This task calls for copying each line below that contains "Markov".
Recorded data section start
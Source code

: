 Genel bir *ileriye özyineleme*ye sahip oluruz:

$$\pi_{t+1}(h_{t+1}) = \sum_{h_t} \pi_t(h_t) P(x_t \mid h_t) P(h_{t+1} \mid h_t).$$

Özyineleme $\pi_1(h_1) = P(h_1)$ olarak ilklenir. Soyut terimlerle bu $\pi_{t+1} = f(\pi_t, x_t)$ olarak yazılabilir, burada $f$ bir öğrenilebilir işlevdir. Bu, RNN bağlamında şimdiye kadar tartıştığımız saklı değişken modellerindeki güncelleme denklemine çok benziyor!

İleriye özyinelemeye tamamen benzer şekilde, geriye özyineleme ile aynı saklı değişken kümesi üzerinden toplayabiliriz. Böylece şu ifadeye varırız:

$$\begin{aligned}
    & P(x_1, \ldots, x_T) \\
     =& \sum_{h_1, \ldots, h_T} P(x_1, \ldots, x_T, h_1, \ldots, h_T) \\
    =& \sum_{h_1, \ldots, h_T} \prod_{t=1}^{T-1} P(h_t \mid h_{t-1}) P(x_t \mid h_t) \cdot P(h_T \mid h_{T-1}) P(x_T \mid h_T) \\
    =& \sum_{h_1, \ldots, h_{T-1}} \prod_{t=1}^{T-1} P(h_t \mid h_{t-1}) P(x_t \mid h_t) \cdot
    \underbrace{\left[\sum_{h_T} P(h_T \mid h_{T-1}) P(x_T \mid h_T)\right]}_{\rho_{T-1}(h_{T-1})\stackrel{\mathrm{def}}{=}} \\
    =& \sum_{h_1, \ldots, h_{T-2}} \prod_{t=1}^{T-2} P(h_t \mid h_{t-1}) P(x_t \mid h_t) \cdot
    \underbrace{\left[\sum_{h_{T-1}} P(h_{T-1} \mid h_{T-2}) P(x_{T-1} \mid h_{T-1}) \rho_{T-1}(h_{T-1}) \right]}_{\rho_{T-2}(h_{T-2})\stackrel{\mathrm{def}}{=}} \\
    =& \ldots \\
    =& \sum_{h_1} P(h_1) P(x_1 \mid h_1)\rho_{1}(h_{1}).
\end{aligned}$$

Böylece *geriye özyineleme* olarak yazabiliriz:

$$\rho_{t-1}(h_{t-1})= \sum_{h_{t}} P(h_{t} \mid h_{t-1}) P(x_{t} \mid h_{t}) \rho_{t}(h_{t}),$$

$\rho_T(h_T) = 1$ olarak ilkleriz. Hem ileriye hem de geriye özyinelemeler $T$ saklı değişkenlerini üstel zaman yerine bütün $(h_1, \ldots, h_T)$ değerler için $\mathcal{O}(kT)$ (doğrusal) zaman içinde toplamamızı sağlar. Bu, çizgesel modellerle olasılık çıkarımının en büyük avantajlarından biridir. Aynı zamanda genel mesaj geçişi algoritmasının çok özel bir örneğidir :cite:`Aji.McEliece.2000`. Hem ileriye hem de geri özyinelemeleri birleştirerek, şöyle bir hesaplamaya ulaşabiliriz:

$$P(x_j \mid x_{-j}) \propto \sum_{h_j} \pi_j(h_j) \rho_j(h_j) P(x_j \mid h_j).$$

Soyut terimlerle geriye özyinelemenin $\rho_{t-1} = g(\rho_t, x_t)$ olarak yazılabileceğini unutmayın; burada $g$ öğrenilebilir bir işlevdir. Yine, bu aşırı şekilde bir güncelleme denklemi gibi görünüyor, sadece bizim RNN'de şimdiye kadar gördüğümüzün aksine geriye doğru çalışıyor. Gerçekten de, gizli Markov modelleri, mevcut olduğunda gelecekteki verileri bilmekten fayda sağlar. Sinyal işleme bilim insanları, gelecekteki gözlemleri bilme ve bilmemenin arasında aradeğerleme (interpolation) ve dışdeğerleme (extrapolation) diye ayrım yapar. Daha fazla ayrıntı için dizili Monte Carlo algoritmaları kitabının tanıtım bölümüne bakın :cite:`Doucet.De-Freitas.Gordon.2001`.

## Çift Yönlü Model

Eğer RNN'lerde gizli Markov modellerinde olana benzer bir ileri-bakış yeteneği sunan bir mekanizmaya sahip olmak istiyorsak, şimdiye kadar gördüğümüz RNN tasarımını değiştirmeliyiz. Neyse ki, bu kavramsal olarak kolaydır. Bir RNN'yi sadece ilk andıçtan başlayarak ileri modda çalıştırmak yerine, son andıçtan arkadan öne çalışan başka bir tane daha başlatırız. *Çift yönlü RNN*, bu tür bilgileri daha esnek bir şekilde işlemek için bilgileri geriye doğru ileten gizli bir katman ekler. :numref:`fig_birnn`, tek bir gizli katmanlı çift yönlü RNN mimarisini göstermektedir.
Recorded data section end
Your solution -
Soyut terimlerle geriye özyinelemenin $\rho_{t-1} = g(\rho_t, x_t)$ olarak yazılabileceğini unutmayın; burada $g$ öğrenilebilir bir işlevdir. Yine, bu aşırı şekilde bir güncelleme denklemi gibi görünüyor, sadece bizim RNN'de şimdiye kadar gördüğümüzün aksine geriye doğru çalışıyor. Gerçekten de, gizli Markov modelleri, mevcut olduğunda gelecekteki verileri bilmekten fayda sağlar. Sinyal işleme bilim insanları, gelecekteki gözlemleri bilme ve bilmemenin arasında aradeğerleme (interpolation) ve dışdeğerleme (extrapolation) diye ayrım yapar. Daha fazla ayrıntı için dizili Monte Carlo algoritmaları kitabının tanıtım bölümüne bakın :cite:`Doucet.De-Freitas.Gordon.2001`.
Eğer RNN'lerde gizli Markov modellerinde olana benzer bir ileri-bakış yeteneği sunan bir mekanizmaya sahip olmak istiyorsak, şimdiye kadar gördüğümüz RNN tasarımını değiştirmeliyiz. Neyse ki, bu kavramsal olarak kolaydır. Bir RNN'yi sadece ilk andıçtan başlayarak ileri modda çalıştırmak yerine, son andıçtan arkadan öne çalışan başka bir tane daha başlatırız. *Çift yönlü RNN*, bu tür bilgileri daha esnek bir şekilde işlemek için bilgileri geriye doğru ileten gizli bir katman ekler. :numref:`fig_birnn`, tek bir gizli katmanlı çift yönlü RNN mimarisini göstermektedir.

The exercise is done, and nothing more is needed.